To Harold Meyerson, "ideology" is a dirty word. But why? Ideology is nothing more than the organizing principles that inform politics and policymaking. The "pragmatism" that Meyerson so admires in American voters is an ideology itself, the ideology of practicality and practicability. Was John Dewey's philosophical pragmatism any less ideological than Ayn Rand's philosophical Objectivism?

By identifying the roots of Social Security reform with the nonagenarian Milton Friedman -- why did he leave off the usual honorific, "Nobel laureate economist"? -- Meyerson tries to suggest that the idea is past its use-by date. That's just laughable.

If anything, Social Security reform is recognized as both necessary and inevitable -- as well as desirable -- by younger thinkers. Here's one example.

In an article dated January 24, Anthony Dick, a columnist for the Cavalier Daily at the University of Virginia, wrote:

Our country's current Social Security policy has a place amongst the most mind-bogglingly, hair-pullingly, eye-gougingly insipid monstrosities ever to occupy a place in the pyrite pantheon of American legislative travesty.

Amid all of today's talk about the practical issues of Social Security reform, commentators rarely step back to appreciate the absurdity of Social Security as a matter of pure principle. Under the status quo, every time you get a paycheck, a percentage of it is forcibly taken from you and put into a collective Social Security fund. If you selfishly try to keep this money that your employer has voluntarily given to you, men with guns and badges will come to your house and drag you off to jail. After many years of this lovely process, once you've reached an age that the government deems to be sufficiently old and crusty, some money from this collective fund will be doled back out to you in a monthly allowance from your kind old Uncle Sam. You may be getting robbed today, proponents say, but you'll sure be secure tomorrow. It's for your own good.

The most obvious and ugly assumption at the heart of this system is the paternalistic idea that the government knows better than you do what's best for your life and your future.

Dick concludes:

Today's defenders of the Social Security status quo urge you to ignore the quaint old idea that you should be free to form and pursue your own conception of the good life by deciding how to spend or invest your own paychecks. Such pleas make them yet another sad contingent in history's parade of callow conspirators who have claimed to serve the people's interests while at the same time severely limiting the people's freedom to control their own lives. It's time we reject this model of condescending paternalism and reclaim our financial security from the claws of stilted bureaucrats.

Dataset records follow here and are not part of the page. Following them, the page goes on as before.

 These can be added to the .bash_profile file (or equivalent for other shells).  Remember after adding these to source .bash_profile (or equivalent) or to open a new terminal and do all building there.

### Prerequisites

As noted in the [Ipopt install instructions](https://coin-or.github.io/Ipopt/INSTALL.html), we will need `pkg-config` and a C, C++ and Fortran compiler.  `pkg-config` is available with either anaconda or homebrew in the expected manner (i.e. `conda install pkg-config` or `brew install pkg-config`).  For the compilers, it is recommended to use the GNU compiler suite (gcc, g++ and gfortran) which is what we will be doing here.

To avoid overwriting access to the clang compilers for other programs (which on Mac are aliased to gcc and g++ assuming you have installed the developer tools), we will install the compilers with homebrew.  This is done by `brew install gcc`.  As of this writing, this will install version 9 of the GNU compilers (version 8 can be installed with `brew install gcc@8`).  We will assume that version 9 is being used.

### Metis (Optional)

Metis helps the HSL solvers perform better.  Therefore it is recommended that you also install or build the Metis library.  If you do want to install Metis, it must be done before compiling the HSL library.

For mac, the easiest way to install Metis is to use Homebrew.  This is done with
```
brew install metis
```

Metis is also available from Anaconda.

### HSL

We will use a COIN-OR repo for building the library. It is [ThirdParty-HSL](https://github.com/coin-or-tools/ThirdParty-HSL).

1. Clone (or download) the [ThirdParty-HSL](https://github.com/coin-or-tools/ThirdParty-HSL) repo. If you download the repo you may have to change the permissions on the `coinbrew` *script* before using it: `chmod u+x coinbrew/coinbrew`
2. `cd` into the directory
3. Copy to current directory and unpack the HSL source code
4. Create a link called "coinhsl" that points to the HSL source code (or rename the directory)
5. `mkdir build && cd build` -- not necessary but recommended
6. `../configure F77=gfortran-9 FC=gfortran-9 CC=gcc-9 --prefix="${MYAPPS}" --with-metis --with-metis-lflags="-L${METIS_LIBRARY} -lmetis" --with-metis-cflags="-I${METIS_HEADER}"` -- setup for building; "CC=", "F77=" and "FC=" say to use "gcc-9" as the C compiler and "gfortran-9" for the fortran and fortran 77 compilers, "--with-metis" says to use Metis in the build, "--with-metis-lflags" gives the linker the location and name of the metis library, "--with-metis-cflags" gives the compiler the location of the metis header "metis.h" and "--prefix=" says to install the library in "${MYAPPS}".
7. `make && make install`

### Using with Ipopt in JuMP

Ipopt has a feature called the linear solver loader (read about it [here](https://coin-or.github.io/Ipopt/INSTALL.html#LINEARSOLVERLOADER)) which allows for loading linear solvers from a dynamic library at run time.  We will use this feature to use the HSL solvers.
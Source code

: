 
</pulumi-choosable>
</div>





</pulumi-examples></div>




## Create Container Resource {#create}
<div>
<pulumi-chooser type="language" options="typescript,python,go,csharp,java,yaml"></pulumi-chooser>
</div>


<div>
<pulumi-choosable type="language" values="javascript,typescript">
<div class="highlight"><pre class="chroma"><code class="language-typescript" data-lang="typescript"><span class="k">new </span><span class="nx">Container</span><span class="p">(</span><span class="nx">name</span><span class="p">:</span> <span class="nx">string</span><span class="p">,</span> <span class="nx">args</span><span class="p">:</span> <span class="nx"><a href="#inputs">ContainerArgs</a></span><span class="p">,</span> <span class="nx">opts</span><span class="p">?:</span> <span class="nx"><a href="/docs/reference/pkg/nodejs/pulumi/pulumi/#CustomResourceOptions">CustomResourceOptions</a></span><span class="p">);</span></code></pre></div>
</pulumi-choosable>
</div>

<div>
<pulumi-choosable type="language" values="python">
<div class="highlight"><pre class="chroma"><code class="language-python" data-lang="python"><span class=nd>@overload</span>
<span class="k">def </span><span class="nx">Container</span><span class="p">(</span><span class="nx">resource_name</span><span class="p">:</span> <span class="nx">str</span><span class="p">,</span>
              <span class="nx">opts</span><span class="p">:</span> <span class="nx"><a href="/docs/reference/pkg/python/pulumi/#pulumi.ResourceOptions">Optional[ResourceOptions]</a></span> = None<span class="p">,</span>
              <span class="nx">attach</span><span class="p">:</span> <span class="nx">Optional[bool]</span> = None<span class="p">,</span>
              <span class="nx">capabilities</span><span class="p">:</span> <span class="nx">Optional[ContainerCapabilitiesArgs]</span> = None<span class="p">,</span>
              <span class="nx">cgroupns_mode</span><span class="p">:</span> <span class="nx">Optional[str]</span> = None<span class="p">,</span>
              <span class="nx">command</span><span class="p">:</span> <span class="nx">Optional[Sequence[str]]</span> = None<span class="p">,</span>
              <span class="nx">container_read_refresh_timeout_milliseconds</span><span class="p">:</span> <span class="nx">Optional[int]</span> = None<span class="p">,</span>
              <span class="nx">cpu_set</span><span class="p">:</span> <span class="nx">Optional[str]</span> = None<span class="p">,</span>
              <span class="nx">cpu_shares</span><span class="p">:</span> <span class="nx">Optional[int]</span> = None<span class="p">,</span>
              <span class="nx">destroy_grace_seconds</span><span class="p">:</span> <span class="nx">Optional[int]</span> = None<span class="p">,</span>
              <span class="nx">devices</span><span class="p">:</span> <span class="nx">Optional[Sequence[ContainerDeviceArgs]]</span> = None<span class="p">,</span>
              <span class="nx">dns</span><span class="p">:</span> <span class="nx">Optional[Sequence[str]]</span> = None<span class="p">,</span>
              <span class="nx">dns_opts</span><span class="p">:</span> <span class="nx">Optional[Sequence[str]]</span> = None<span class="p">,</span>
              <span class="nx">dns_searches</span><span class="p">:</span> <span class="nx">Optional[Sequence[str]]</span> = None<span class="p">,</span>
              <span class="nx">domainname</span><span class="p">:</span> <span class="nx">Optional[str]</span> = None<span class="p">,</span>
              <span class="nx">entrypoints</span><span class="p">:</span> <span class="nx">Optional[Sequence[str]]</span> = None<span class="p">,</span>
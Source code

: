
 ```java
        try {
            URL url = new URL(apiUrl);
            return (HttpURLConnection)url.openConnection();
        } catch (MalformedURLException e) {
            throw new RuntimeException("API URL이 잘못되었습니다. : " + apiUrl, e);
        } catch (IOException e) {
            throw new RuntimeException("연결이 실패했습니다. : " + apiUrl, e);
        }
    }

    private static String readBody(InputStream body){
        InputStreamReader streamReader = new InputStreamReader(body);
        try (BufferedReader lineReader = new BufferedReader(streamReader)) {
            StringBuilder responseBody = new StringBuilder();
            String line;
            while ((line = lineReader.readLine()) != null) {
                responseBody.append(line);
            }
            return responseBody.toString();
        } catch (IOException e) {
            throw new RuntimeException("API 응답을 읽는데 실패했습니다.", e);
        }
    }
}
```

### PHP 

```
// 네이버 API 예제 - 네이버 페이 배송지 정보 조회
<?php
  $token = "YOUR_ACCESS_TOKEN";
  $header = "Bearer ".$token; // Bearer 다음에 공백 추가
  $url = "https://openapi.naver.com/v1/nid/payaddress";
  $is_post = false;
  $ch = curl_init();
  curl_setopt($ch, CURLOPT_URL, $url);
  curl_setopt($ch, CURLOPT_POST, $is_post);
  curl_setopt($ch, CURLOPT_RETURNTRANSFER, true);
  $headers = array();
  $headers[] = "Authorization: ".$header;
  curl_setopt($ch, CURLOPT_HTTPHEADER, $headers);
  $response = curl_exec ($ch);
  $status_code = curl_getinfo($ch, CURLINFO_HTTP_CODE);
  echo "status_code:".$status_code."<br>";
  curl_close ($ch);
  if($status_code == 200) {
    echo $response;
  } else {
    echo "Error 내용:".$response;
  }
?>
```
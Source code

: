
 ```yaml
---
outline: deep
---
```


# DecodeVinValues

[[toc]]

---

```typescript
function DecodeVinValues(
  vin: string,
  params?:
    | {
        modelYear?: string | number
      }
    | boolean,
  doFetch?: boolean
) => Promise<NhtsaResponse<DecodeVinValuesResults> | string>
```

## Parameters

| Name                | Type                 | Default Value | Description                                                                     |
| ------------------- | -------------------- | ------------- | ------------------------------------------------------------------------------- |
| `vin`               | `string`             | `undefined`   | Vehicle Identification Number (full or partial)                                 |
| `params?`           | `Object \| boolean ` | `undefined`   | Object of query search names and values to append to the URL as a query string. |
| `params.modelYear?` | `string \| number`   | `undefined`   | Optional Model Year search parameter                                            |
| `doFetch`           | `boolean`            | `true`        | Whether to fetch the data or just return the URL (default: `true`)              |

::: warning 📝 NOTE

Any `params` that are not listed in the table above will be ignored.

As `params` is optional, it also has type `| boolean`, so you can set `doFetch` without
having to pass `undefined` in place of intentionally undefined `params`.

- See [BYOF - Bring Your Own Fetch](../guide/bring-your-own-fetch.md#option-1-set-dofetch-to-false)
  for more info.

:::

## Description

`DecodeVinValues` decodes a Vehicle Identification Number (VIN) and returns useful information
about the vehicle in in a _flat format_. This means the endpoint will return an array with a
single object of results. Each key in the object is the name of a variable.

I, for one (and I'm obviously not the only one), am grateful for the yeoman work performed in obscurity for so many years by policy analysts at the Cato Institute and the Heritage Foundation, for the politicians in Chile and elsewhere who had the courage and good sense to ignore the U.S. example and modernize their social-security programs, and for the young voters who are willing to sneer at the reactionaries manning the liberal barricades against progress.

Let's just hope that George W. Bush has earned the political capital he needs to make Social Security modernization happen. Members of Congress may have erupted in applause 9 times during that section of his speech, but we know better than to trust them to do the right thing. As a group, they lack both principles and fortitude -- in a word, Mr. Meyerson, ideology.

1 comment:

Tim said...

What's fascinating is the way William James's concept of "pragmatism" -- a way of applying empirical observation to philosophical questions (cf. _Varieties of Religious Experience_) -- was coopted by progressives like Dewey and red-diaper babies like Dick Rorty as a principle of American leftism. Yet compared to James, the "pragmatism" of Dewey and Rorty seems anything but pragmatic.